Le triangle amoureux est extrêmement intelligent, équilibré et travaillé. Chaque personnage a une personnalité propre, un contexte, une sensibilité différente. Si Madeleine vit l’amour comme le vivait Henry James, avec passion, douleur et aucun recul, Leonard en déconstruit le discours jusqu’à ce qu’il perde tout son sens, et Mitchell en cherche la sublimation dans la théologie et le don de soi. Les trois identités nous permettent de vivre leur histoire sous trois angles différents et de faire nos propres choix face à la question posée à chacun : comment veut-on vivre son expérience de l’amour ? Madeleine, jeune fille aisée, jolie, bourgeoise, veut se considérer comme féministe et moderne mais elle est choquée que sa sœur divorce et choisit de se marier jeune. Sa modernité ? Revendiquer un penchant pour le sexe (ce qui dans les faits est complètement faux, puisqu’elle n’a jamais le courage d’assumer ses pulsions quand elles viennent), choisir un amant bipolaire et issu d’une classe sociale différente de la sienne. Bref, plus Elizabeth Bennet que Simone de Beauvoir. Leonard, lui, refuse de tomber dans les clichés du discours amoureux… Mais rappelons que c’est le beau gosse du campus, celui qui a mis dans son lit toutes les filles de sa promotion. Il refuse même l’amour quand il se présente à lui, mais finit par habiter avec sa fiancée, alourdi de nombreux kilos, ayant abandonné toute vie sociale et tout amour-propre. Mitchell le sage, éconduit de nombreuses fois, ne s’impose jamais et part en croisade pour retrouver le sens véritable de l’amour. Il choisit l’exil et l’abandon de tout, à commencer par ses cheveux, pour finir par ses livres chéris, et se fait éconduire une nouvelle fois, refusant à ce roman pourtant prédestiné, le happy ending qu’il réclamait depuis le début.

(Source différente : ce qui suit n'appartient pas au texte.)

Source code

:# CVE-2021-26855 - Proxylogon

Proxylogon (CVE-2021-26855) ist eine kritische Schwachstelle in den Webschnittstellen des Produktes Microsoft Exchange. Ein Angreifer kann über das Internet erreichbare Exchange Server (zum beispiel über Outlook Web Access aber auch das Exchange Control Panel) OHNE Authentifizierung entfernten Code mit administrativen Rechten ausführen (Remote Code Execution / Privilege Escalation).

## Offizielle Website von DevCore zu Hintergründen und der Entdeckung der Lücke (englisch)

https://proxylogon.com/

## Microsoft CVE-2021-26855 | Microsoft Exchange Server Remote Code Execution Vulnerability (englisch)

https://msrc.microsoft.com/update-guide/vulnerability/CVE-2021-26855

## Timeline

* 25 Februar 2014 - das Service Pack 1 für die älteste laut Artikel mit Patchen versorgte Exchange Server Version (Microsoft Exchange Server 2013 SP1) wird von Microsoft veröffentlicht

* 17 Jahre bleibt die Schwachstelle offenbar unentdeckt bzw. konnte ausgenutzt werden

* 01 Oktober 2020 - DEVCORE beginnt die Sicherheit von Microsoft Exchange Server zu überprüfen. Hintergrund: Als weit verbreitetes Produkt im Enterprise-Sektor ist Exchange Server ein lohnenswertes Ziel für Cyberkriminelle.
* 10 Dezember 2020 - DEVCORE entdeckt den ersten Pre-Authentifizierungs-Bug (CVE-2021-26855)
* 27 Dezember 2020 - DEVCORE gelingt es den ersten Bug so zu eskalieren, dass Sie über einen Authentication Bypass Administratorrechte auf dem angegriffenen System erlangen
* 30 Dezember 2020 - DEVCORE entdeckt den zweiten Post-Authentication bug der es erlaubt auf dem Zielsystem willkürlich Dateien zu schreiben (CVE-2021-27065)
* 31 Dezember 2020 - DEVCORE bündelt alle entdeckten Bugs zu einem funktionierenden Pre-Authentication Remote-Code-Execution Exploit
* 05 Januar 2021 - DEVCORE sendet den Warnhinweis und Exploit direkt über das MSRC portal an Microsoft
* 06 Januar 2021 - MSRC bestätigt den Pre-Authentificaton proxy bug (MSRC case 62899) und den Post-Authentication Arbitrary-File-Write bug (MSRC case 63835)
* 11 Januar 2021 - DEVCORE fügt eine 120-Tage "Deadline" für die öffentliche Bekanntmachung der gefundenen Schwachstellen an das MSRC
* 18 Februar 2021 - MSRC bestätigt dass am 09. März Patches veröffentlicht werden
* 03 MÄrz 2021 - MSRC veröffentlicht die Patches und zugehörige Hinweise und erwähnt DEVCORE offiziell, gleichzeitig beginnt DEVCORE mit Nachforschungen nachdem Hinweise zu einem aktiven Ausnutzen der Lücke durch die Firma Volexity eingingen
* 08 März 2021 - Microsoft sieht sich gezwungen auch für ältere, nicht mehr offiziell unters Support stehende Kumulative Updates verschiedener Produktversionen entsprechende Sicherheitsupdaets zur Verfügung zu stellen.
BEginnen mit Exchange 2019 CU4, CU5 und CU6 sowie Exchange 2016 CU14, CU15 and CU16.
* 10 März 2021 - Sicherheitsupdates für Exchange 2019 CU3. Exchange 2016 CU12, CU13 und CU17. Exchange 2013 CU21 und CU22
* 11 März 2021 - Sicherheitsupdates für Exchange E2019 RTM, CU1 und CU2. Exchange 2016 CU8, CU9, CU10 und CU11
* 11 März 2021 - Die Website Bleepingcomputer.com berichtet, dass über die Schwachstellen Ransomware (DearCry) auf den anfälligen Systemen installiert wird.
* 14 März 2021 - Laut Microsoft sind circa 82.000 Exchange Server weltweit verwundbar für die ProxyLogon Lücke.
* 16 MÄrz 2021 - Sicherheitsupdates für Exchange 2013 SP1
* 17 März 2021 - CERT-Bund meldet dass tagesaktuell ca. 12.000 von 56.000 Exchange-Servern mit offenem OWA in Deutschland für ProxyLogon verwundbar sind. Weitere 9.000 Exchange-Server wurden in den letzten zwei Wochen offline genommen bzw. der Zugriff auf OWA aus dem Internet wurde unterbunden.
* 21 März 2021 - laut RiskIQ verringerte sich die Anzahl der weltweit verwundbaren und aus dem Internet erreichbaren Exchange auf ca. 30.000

Jeffrey Eugenides reprend avec un talent fou ces sujets évidemment aussi intemporels qu’internationaux que sont les rapports amoureux, et les rend avec une modernité d’autant plus saisissante qu’elle se glisse dans un écrin universitaire riche et conservateur, et met en abîme les résultats de ses analyses en les calquant à une génération qui se croit différente, véritables petits sociologues en herbe se baissant pour observer des comportements qui sont exactement similaires aux leurs.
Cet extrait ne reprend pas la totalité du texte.